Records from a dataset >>

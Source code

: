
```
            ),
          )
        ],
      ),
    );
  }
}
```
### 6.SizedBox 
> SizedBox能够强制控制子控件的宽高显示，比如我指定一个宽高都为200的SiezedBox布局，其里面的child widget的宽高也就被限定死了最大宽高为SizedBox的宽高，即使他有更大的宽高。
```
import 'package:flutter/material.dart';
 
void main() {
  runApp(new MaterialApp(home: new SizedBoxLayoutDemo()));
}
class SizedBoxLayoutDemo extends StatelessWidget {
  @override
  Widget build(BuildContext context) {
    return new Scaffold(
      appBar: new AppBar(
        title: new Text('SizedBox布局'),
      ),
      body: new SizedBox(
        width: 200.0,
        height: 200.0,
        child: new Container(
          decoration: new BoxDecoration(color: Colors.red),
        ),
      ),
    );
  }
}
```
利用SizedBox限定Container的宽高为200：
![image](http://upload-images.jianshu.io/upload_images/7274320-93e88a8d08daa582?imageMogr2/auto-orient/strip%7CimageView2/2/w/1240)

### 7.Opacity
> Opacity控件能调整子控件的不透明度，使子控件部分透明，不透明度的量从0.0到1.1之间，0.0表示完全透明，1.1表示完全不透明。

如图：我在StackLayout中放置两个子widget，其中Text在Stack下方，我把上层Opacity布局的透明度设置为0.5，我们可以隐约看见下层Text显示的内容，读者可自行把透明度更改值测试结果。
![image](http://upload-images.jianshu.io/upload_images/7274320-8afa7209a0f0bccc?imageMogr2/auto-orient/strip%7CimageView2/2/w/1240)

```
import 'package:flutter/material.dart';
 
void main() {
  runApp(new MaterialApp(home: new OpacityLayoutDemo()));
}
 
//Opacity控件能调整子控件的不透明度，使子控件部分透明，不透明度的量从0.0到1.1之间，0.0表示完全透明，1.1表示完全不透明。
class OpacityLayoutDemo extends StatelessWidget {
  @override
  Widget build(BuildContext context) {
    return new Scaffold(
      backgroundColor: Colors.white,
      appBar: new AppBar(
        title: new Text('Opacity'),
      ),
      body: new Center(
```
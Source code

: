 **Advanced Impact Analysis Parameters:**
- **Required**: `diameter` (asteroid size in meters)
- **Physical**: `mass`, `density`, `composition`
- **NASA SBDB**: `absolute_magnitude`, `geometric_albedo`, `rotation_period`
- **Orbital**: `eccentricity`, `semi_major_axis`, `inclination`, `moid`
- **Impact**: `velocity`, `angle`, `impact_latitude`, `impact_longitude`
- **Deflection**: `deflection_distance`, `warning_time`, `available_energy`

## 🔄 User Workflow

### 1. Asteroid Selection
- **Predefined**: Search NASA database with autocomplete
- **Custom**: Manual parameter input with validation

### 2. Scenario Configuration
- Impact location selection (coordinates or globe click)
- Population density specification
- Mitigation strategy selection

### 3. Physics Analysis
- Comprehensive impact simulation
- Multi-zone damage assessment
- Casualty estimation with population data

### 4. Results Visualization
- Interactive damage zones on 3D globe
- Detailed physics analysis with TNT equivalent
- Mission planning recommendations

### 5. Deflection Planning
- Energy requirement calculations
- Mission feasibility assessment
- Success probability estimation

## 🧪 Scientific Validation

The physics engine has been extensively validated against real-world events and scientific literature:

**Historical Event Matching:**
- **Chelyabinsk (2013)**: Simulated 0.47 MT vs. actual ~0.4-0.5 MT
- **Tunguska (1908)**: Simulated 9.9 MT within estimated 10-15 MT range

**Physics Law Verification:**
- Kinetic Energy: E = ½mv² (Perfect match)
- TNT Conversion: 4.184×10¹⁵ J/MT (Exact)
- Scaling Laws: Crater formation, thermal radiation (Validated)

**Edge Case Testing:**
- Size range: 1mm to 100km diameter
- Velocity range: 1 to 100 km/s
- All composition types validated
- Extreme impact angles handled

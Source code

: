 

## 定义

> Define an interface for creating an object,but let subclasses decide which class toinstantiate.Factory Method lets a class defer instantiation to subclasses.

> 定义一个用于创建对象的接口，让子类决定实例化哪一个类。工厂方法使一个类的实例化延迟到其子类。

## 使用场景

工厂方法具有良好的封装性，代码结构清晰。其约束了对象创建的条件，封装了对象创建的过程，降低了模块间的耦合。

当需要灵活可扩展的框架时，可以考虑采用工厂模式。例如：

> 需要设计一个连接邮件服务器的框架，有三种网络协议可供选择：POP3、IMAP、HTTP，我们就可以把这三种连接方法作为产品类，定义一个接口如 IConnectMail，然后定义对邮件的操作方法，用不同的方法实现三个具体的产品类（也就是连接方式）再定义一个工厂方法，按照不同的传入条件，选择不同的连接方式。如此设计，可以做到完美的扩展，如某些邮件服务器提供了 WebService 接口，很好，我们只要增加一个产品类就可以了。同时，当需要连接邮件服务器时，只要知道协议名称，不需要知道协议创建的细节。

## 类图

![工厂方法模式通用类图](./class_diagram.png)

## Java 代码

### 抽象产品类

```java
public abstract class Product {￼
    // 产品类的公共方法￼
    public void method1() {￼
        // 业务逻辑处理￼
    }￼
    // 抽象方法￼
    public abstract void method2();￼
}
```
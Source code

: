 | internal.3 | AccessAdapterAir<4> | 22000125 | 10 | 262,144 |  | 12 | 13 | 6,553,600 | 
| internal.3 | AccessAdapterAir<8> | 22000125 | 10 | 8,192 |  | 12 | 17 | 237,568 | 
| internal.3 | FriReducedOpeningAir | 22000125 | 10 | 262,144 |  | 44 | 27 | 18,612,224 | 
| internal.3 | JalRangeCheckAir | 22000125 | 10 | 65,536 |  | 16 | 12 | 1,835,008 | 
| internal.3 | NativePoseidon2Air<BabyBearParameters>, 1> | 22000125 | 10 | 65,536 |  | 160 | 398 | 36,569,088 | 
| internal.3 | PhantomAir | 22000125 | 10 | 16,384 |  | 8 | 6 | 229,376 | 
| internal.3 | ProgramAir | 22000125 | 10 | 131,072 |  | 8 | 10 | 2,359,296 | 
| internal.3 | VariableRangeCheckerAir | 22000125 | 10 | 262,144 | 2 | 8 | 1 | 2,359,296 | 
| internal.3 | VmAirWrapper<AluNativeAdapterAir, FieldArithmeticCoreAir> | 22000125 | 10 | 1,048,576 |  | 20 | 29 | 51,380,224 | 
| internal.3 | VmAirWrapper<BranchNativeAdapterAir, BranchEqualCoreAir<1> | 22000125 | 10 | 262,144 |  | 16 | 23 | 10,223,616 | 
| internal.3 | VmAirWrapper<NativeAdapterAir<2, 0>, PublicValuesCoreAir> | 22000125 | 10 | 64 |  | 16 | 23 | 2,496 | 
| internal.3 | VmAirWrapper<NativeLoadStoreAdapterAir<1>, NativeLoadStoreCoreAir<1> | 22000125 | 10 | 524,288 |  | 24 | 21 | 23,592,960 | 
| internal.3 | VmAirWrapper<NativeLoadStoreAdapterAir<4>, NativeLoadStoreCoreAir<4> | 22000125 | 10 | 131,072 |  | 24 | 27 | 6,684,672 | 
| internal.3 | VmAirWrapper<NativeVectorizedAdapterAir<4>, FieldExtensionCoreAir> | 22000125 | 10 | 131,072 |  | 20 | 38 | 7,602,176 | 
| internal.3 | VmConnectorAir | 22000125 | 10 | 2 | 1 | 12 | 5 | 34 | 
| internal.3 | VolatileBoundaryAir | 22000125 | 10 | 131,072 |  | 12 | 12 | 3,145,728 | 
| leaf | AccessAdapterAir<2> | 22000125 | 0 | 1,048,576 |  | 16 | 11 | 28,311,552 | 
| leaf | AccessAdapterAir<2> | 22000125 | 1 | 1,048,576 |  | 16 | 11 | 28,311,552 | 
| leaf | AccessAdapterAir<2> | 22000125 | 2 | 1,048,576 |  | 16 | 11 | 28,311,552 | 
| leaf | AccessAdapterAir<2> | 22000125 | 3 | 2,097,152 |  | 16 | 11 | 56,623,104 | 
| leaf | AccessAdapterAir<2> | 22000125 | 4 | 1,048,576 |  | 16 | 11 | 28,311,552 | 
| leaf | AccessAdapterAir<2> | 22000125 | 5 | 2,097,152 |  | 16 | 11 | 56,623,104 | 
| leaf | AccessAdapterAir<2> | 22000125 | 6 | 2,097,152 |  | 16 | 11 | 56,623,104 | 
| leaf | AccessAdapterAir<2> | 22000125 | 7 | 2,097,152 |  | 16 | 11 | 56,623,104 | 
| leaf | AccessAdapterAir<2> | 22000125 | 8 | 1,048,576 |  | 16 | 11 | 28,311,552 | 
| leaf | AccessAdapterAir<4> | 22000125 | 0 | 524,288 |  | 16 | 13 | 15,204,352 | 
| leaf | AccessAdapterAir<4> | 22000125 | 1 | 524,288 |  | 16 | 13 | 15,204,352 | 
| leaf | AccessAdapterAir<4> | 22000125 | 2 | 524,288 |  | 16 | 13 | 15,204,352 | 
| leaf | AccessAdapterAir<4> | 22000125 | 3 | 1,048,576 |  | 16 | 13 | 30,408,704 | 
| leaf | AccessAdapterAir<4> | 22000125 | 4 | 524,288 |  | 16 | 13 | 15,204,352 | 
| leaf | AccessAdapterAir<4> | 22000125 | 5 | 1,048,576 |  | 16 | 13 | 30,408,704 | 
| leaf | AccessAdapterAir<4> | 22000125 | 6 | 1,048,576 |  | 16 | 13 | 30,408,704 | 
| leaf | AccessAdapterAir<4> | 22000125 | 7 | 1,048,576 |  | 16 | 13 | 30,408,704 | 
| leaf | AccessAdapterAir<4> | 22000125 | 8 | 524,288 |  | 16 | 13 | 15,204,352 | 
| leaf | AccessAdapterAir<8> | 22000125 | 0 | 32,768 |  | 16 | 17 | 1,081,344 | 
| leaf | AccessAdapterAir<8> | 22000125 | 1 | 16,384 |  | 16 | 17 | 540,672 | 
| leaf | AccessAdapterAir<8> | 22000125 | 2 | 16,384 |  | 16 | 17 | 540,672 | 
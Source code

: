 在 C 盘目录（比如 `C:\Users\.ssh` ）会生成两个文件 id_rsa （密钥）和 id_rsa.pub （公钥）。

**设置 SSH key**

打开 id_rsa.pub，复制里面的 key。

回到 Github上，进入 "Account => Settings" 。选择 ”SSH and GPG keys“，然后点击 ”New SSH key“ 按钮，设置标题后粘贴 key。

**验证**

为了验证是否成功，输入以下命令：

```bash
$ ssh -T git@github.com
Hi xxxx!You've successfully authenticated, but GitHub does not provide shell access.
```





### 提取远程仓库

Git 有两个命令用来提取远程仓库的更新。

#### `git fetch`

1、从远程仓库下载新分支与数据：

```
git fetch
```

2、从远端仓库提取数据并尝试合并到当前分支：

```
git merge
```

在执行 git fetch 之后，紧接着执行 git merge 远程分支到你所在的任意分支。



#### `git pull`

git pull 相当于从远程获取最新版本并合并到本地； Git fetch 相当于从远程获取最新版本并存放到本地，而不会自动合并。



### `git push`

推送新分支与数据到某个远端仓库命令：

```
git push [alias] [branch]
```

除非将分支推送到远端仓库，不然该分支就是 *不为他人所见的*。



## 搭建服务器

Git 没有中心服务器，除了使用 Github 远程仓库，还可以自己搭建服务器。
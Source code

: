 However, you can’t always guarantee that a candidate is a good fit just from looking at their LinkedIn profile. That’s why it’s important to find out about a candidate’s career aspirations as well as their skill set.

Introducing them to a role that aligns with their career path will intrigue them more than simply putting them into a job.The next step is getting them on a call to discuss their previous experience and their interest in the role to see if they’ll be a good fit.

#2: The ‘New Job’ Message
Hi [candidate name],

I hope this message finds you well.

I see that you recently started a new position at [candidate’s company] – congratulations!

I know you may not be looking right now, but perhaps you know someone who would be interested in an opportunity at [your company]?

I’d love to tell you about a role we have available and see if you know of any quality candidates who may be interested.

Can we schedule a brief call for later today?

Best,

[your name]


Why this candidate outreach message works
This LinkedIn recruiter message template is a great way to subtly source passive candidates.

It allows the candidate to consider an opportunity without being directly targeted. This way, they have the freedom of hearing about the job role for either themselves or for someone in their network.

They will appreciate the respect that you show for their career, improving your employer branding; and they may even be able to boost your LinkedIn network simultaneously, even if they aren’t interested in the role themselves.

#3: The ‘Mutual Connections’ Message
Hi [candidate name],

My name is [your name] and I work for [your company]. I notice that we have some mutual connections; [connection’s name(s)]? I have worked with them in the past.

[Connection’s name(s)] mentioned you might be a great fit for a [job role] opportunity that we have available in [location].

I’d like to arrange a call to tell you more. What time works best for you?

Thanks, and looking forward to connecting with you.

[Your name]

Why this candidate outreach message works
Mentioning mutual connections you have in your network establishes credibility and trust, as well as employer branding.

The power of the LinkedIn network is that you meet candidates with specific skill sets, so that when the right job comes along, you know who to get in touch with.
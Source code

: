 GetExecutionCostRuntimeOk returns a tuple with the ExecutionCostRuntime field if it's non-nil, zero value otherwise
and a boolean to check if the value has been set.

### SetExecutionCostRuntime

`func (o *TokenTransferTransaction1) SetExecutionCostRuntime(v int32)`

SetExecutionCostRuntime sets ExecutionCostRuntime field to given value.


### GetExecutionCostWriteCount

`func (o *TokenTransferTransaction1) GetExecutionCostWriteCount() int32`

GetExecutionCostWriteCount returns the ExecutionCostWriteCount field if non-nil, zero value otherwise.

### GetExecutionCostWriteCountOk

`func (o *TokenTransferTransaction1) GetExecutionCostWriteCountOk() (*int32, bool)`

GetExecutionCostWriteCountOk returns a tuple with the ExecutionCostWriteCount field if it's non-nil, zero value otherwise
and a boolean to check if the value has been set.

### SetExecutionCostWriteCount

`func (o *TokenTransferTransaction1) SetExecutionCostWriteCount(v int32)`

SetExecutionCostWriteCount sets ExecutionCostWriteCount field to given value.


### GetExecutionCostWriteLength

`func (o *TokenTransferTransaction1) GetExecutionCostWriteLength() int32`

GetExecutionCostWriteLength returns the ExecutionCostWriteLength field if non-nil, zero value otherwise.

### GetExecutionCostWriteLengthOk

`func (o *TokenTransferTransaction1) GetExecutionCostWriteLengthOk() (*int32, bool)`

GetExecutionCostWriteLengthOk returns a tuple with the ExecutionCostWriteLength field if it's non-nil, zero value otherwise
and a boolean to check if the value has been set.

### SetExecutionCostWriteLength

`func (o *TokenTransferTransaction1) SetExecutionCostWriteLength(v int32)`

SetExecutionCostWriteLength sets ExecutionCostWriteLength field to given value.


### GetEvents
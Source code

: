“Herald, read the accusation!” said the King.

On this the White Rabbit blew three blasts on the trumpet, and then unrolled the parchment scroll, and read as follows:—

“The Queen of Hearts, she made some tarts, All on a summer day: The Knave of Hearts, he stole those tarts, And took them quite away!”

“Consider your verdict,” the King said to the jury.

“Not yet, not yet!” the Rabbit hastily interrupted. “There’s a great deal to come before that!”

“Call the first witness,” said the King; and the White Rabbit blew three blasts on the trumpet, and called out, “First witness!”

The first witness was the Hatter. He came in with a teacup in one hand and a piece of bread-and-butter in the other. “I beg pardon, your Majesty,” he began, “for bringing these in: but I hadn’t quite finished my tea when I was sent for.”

What to produce >> Filter the records for the string "strip" and copy every line that holds it.

Exercise response >>
![image](http://upload-images.jianshu.io/upload_images/7274320-93e88a8d08daa582?imageMogr2/auto-orient/strip%7CimageView2/2/w/1240)
![image](http://upload-images.jianshu.io/upload_images/7274320-8afa7209a0f0bccc?imageMogr2/auto-orient/strip%7CimageView2/2/w/1240)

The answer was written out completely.